**EXERCISE DETAILS:** Find the line in the entries below that contains "- Build infrastructure". Repeat it exactly, and every line after it through the line that contains "- Protect speech and the flow of information".

**DATA SUPPLIED:**
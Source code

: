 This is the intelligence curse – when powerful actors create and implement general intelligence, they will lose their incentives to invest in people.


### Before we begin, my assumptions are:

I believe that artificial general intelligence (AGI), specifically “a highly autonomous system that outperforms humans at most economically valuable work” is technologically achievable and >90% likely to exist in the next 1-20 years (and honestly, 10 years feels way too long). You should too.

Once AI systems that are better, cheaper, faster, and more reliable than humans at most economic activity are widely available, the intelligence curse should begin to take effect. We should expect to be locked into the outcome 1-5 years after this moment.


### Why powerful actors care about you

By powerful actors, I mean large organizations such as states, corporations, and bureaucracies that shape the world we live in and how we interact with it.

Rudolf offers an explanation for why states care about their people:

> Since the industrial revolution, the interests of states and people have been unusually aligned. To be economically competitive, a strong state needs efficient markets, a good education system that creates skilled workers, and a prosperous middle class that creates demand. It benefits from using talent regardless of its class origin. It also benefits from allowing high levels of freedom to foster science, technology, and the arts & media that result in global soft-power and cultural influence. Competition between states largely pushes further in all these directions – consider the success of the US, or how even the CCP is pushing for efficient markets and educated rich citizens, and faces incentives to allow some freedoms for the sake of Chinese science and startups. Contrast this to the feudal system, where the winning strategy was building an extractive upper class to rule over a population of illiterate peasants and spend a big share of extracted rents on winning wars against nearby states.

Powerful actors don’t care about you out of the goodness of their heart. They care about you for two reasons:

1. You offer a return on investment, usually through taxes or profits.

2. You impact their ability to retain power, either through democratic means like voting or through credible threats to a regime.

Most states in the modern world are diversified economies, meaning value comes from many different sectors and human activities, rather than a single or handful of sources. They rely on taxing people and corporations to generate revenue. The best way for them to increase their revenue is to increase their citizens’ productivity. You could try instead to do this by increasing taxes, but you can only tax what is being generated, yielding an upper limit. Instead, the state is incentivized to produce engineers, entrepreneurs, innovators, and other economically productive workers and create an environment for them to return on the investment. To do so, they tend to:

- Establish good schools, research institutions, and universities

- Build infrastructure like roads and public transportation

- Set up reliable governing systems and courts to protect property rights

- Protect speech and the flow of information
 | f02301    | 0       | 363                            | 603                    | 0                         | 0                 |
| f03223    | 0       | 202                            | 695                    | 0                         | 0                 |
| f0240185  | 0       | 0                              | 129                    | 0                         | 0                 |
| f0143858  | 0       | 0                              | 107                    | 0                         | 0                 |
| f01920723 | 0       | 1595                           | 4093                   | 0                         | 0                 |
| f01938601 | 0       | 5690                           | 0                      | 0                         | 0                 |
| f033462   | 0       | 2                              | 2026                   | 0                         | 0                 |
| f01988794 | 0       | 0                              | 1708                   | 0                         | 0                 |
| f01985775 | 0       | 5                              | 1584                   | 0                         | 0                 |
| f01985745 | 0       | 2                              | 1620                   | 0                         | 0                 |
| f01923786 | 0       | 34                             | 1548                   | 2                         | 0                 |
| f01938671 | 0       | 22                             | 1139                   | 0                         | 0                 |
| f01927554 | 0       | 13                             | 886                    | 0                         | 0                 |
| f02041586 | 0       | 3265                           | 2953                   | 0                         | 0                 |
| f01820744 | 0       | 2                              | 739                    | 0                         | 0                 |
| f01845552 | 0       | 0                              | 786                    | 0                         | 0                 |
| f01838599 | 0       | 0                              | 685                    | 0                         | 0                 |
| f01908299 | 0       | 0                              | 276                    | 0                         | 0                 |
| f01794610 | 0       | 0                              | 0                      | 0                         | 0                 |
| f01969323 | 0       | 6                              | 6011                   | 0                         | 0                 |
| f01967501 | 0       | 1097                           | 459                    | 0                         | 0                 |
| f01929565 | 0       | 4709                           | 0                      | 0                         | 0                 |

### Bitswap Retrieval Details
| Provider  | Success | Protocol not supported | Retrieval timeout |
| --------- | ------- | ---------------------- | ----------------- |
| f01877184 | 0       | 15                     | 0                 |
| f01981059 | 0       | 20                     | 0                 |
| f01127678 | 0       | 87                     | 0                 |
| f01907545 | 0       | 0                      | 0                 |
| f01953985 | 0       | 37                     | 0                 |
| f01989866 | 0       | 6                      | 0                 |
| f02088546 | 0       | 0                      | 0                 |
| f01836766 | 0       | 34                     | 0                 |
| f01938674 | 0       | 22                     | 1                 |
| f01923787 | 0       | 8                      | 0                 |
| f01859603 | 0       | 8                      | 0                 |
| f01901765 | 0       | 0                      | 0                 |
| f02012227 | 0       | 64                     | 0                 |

**ANSWER BOX:**
- Build infrastructure like roads and public transportation

- Set up reliable governing systems and courts to protect property rights

- Protect speech and the flow of information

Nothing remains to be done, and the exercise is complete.